The Washington Post vs. George Will?

by Chris Mooney

There have been some striking developments in this saga today. For the first time, those in the employ of the Washington Post itself are starting to come out and criticize George Will’s misinformation.

Exhibit A: A post from the Post‘s Capital Weather Gang blog by Andrew Freeman, which totally takes Will apart. Read the whole thing here. This is right on the Post’s website.
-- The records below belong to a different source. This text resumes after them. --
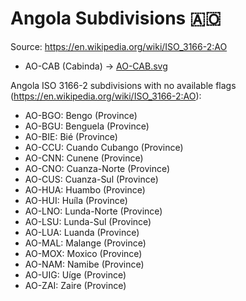 # Angola Subdivisions 🇦🇴

Source: https://en.wikipedia.org/wiki/ISO_3166-2:AO

* AO-CAB (Cabinda) -> [AO-CAB.svg](https://github.com/amckenna41/iso3166-flag-icons/blob/main/iso3166-2-icons/AO/AO-CAB.svg)

Angola ISO 3166-2 subdivisions with no available flags (https://en.wikipedia.org/wiki/ISO_3166-2:AO):

* AO-BGO: Bengo (Province)
* AO-BGU: Benguela (Province)
* AO-BIE: Bié (Province)
* AO-CCU: Cuando Cubango (Province)
* AO-CNN: Cunene (Province)
* AO-CNO: Cuanza-Norte (Province)
* AO-CUS: Cuanza-Sul (Province)
* AO-HUA: Huambo (Province)
* AO-HUI: Huíla (Province)
* AO-LNO: Lunda-Norte (Province)
* AO-LSU: Lunda-Sul (Province)
* AO-LUA: Luanda (Province)
* AO-MAL: Malange (Province)
* AO-MOX: Moxico (Province)
* AO-NAM: Namibe (Province)
* AO-UIG: Uíge (Province)
* AO-ZAI: Zaire (Province)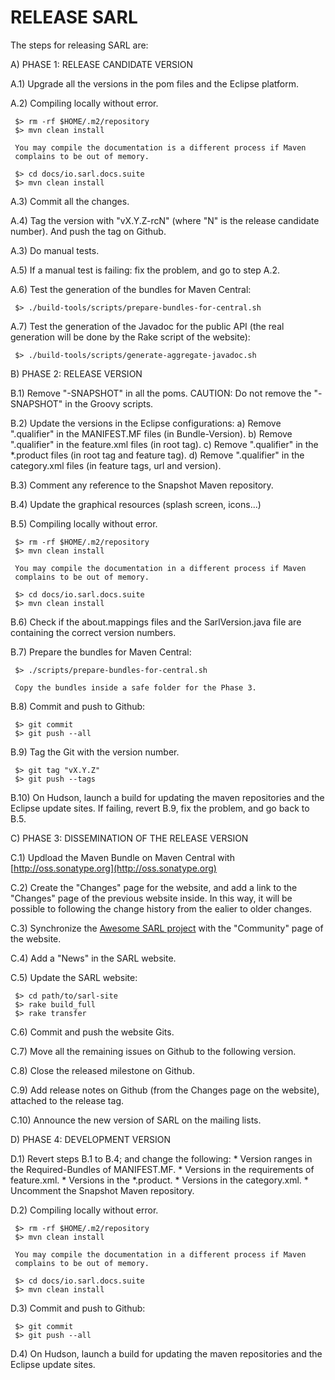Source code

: 
RELEASE SARL
============

The steps for releasing SARL are:

A) PHASE 1: RELEASE CANDIDATE VERSION

A.1) Upgrade all the versions in the pom files and the Eclipse platform.

A.2) Compiling locally without error.

     $> rm -rf $HOME/.m2/repository
     $> mvn clean install

     You may compile the documentation is a different process if Maven
     complains to be out of memory.

     $> cd docs/io.sarl.docs.suite
     $> mvn clean install

A.3) Commit all the changes.

A.4) Tag the version with "vX.Y.Z-rcN" (where "N" is the release candidate
     number). And push the tag on Github.

A.3) Do manual tests.

A.5) If a manual test is failing: fix the problem, and go to step A.2.

A.6) Test the generation of the  bundles for Maven Central:

     $> ./build-tools/scripts/prepare-bundles-for-central.sh

A.7) Test the generation of the Javadoc for the public API
     (the real generation will be done by the Rake script of the website):

     $> ./build-tools/scripts/generate-aggregate-javadoc.sh

B) PHASE 2: RELEASE VERSION

B.1) Remove "-SNAPSHOT" in all the poms.
     CAUTION: Do not remove the "-SNAPSHOT" in the Groovy scripts.

B.2) Update the versions in the Eclipse configurations:
     a) Remove ".qualifier" in the MANIFEST.MF files
        (in Bundle-Version).
     b) Remove ".qualifier" in the feature.xml files
        (in root tag).
     c) Remove ".qualifier" in the *.product files
        (in root tag and feature tag).
     d) Remove ".qualifier" in the category.xml files
        (in feature tags, url and version).

B.3) Comment any reference to the Snapshot Maven repository.

B.4) Update the graphical resources (splash screen, icons...)

B.5) Compiling locally without error.

     $> rm -rf $HOME/.m2/repository
     $> mvn clean install

     You may compile the documentation in a different process if Maven
     complains to be out of memory.

     $> cd docs/io.sarl.docs.suite
     $> mvn clean install

B.6) Check if the about.mappings files and the SarlVersion.java file are containing
     the correct version numbers.

B.7) Prepare the bundles for Maven Central:

     $> ./scripts/prepare-bundles-for-central.sh

     Copy the bundles inside a safe folder for the Phase 3.

B.8) Commit and push to Github:

     $> git commit
     $> git push --all

B.9) Tag the Git with the version number.

     $> git tag "vX.Y.Z"
     $> git push --tags

B.10) On Hudson, launch a build for updating the maven repositories and
     the Eclipse update sites.
     If failing, revert B.9, fix the problem, and go back to B.5.

C) PHASE 3: DISSEMINATION OF THE RELEASE VERSION

C.1) Updload the Maven Bundle on Maven Central with
     [http://oss.sonatype.org](http://oss.sonatype.org)

C.2) Create the "Changes" page for the website, and add a link to the
     "Changes" page of the previous website inside.
     In this way, it will be possible to following the change history
     from the ealier to older changes.

C.3) Synchronize the
     [Awesome SARL project](https://github.com/sarl/awesome-sarl)
     with the "Community" page of the website.

C.4) Add a "News" in the SARL website.

C.5) Update the SARL website:

     $> cd path/to/sarl-site
     $> rake build_full
     $> rake transfer

C.6) Commit and push the website Gits.

C.7) Move all the remaining issues on Github to the following version.

C.8) Close the released milestone on Github.

C.9) Add release notes on Github (from the Changes page on the website),
     attached to the release tag.

C.10) Announce the new version of SARL on the mailing lists.

D) PHASE 4: DEVELOPMENT VERSION

D.1) Revert steps B.1 to B.4; and change the following:
     * Version ranges in the Required-Bundles of MANIFEST.MF.
     * Versions in the requirements of feature.xml.
     * Versions in the *.product.
     * Versions in the category.xml.
     * Uncomment the Snapshot Maven repository.

D.2) Compiling locally without error.

     $> rm -rf $HOME/.m2/repository
     $> mvn clean install

     You may compile the documentation in a different process if Maven
     complains to be out of memory.

     $> cd docs/io.sarl.docs.suite
     $> mvn clean install

D.3) Commit and push to Github:

     $> git commit
     $> git push --all

D.4) On Hudson, launch a build for updating the maven repositories and
     the Eclipse update sites.


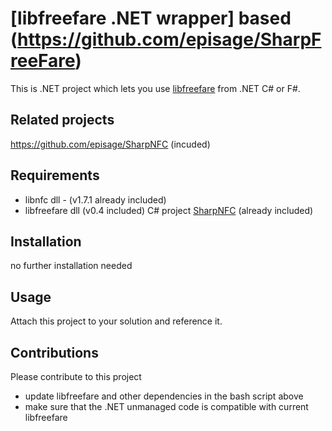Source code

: [libfreefare .NET wrapper] based (https://github.com/episage/SharpFreeFare)
====================

This is .NET project which lets you use [libfreefare](https://github.com/nfc-tools/libfreefare) from .NET C# or F#.

Related projects
---------------------
https://github.com/episage/SharpNFC (incuded)

Requirements
---------------------

- libnfc dll - (v1.7.1 already included)
- libfreefare dll (v0.4 included)
 C# project [SharpNFC](https://github.com/episage/SharpNfc) (already included)

Installation
---------------------

no further installation needed 

Usage
---------------------

Attach this project to your solution and reference it.

Contributions
---------------------

Please contribute to this project

- update libfreefare and other dependencies in the bash script above
- make sure that the .NET unmanaged code is compatible with current libfreefare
Meanwhile, Grist‘s David Roberts just alerted me to another example. In the paper’s news pages, Juliet Eilperin and Mary Beth Sheridan report today on Arctic sea ice decline, and write:

The new evidence — including satellite data showing that the average multiyear wintertime sea ice cover in the Arctic in 2005 and 2006 was nine feet thick, a significant decline from the 1980s — contradicts data cited in widely circulated reports by Washington Post columnist George F. Will that sea ice in the Arctic has not significantly declined since 1979.

Gee, do you think anybody at the Post agrees with us that George Will is spewing misinformation?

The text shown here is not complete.